In absolute systems, Newton's second law is expressed as *F* = *ma,* and since acceleration is the second derivative of a distance with respect to time, if the unit of length or distance is denoted by **L,** the unit of mass by **M,** and the unit of time by **T,** the unit of force becomes a derived unit of dimensions **MLT**^{−2}.

#### Gravitational systemsEdit

In **gravitational systems,** the fundamental units are chosen to be a unit of length (equivalently, of distance), a unit of force (equivalently, of weight), and a unit of time. All other mechanical quantities, and specifically mass, are expressed in terms of combinations of these. The gravitational foot-pound-second system, used by many engineers in the United States, is the best-known example of this type of system.

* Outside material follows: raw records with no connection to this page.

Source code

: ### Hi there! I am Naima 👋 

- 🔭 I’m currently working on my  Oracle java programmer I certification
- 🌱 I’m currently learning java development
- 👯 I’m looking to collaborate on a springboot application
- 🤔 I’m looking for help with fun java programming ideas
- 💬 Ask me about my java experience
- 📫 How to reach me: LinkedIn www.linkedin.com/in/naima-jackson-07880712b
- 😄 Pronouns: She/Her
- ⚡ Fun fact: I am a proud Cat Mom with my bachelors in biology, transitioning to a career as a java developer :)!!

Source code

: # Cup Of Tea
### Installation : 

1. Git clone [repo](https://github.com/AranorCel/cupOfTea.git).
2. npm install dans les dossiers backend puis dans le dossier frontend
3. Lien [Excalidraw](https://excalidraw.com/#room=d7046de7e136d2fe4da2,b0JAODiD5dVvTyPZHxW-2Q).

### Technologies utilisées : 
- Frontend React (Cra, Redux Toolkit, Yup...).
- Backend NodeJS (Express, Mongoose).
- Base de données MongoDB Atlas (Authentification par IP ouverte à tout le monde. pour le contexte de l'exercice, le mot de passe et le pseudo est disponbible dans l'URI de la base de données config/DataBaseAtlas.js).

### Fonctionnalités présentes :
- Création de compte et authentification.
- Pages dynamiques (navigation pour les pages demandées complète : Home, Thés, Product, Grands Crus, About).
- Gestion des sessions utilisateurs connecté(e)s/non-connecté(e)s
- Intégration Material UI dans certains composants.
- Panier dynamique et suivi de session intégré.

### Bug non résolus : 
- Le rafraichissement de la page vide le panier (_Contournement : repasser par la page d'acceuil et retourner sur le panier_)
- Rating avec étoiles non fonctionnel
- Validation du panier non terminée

Just as in the case of absolute systems, in gravitational systems, Newton's second law is expressed as *F* = *ma,* but since *force* is the basic unit rather than *mass,* it must be written in the form *m* = *F*/*a,* so that if the unit of length or distance is denoted by **L,** the unit of force by **F,** and the unit of time by **T,** the unit of mass becomes a derived unit of dimensions **FL**^{−1}**T**^{2}.

#### Unit force-mass systemsEdit

For most people who are not physical scientists nor engineers, and even in some engineering applications, a system is used in which *both* a unit of mass and a unit of force (equivalently, of weight) are used, in conjunction with a unit of length (equivalently, of distance) and a unit of time. Usually, the unit of weight is the weight (at some definite point on the Earth's surface) of an object whose mass is the standard unit of mass of the system. This type of system has been termed a **unit force-mass system.**

In such a system, Newton's second law cannot be expressed simply as *F* = *ma,* but needs to be written *F* = *kma,* where *k* is a specific constant characteristic of the system. And *k* is not simply a pure dimensionless constant, but in order to make the equation consistent, if the unit of length or distance is denoted by **L,** the unit of force by **F,** the unit of mass by **M,** and the unit of time by **T,** **k** must have dimensions **FM**^{−1}**L**^{−1}**T**^{2}. The result is also that this value of *k* appears in a number of other equations.

Commonly, absolute and gravitational systems are considered *coherent* and all other systems are described as *incoherent.* But there is no particular reason to consider Newton's second law as more fundamental than other laws that have constants in them, and one could equally well state that another law relating force to mass should be used with *it* being formulated without any constant. So the usual distinction between coherent and incoherent systems is less fundamental than most physicists might maintain.

### Other unitsEdit

Unlike the situation described for mechanical units, different approaches have been made in the definition of non-mechanical units.

Prior to the adoption of the SI, the most commonly used system of mechanical units in physics was the absolute centimeter-gram-second system, and electrical units were defined for use with this system by the use of laws of physics in the same way that Newton's second law was used to relate force and mass. However, two different laws were used: Coulomb's law, defining the "electrostatic system," and Ampère's law, defining the "electromagnetic system." These two systems led to two quite differently-sized sets of units for describing electrical and magnetic quantities, and even the dimensionalities of the units in these two systems.

In the SI, however, another unit, the ampere, was defined as a base unit, alongside the other base units (as stated above), and combined with the mechanical units it was used to define other derived units. It should be noted that while, in the case of mechanical units, it has been felt that defining force and mass units separately without forcing the constant in Newton's second law to be 1 is deemed "incoherent," the identical detachment of the current unit from Coulomb's and Ampère's laws is considered perfectly acceptable by physicists.